Agriculture and countryside areas in Śląskie Voivodeship are an important part of economy in the region.

50,5% of total area in Śląskie Voivodeship is covered by farmlands. Comparatively, in Poland farmlands cover an area of 59 %.
There are about 111 thousand of individual farms on the area of 621 thousand hectares, among them 80% are small farms of less than 5 hectares.

Types of soil are very varied. The worst conditions for agriculture are in Żywiec Poviat, better in Zawiercie, Kłobuck, Będzin, Myszków and Częstochowa Poviats. Average conditions are to be found in Gliwice, Tychy, Tarnogóra, Mikołów, Lubliniec, Rybnik and Cieszyn Poviats. The best soils are in Racibórz area.

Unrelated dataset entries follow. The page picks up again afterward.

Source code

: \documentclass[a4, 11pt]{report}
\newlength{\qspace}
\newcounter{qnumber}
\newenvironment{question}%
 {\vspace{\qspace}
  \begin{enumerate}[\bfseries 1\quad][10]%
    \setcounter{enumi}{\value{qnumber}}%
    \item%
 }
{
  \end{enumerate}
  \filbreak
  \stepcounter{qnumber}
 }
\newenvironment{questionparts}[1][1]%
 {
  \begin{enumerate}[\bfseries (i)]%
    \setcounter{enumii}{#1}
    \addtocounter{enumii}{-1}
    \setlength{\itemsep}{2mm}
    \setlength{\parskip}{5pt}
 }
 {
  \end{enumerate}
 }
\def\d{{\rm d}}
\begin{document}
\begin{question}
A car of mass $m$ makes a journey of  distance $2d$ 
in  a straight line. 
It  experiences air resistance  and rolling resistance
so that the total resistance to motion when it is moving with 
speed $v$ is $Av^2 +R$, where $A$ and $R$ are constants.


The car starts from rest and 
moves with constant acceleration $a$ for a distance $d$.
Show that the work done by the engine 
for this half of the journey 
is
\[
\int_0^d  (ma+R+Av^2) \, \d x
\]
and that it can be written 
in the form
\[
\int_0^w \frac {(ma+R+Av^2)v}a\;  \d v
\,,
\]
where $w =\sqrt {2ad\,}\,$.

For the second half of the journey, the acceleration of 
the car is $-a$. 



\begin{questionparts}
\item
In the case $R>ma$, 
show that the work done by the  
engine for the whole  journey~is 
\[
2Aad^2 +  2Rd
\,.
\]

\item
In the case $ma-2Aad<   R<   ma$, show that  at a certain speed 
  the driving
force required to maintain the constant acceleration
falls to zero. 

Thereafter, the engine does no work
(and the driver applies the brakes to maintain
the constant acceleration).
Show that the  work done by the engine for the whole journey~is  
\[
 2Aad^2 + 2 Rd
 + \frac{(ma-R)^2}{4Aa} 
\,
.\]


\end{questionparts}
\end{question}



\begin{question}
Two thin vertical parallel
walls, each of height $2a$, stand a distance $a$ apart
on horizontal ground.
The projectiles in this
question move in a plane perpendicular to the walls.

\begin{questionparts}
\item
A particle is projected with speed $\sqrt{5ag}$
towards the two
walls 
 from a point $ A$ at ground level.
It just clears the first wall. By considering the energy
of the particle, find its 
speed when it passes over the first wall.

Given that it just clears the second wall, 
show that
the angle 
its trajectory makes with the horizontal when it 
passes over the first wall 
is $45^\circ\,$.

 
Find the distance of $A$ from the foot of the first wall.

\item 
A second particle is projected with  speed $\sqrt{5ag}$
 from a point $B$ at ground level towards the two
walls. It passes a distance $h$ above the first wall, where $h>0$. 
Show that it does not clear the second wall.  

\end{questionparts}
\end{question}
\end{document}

Small and fragmented farms are the basic obstacle on the way to achieve high effectiveness of farm production and its competitiveness.
A disadvantageous tendency of increasing the area of grain cultivation is being observed in the last few years (54% of all arable areas), as well as a tendency to limit vegetable and seed- plant growing areas.
Simultaneously there is a constant increase of uncultivated area.

There are 37 heads of cattle and 66 pigs per 100 hectares in Śląskie Voivodeship, which is similar to the Polish average (cattle - 39, pigs - 97).

Population in the rural areas is 1,9 m., which is nearly 40% of the whole population of Śląskie Voivodeship. At the same time migration to the rural areas is being noticed.

39% of the population in the rural areas are able to work. About 338 thousand people over 15 years of age are employed in agriculture sector and among them 49 thousand people work on their own farms. It means that over 20% of employed people work in agriculture which is very unprofitable according to European assessments and it has fundamental influence on effectiveness of farm production. Therefore one of the main goals of economic strategy in rural areas is to upgrade the effectiveness.

Lowering employment in agriculture must go together with changing agricultural structure mainly by concentration of production in bigger units and also by creating opportunities for people to work beyond this sector of economy.

A chance to develop countryside areas is agrotourism, dynamic development of farm production services and also highly technical services (as production, tax and law advice).

Nowadays the most urgent problem is waste water treatment. Lots of money is needed also in road building and school infrastructure.
These challenges are very ambitious for the poviats and the local communities. In order to achieve these goals the financial help from SAPARD and PHARE 2000 programmes will be reached.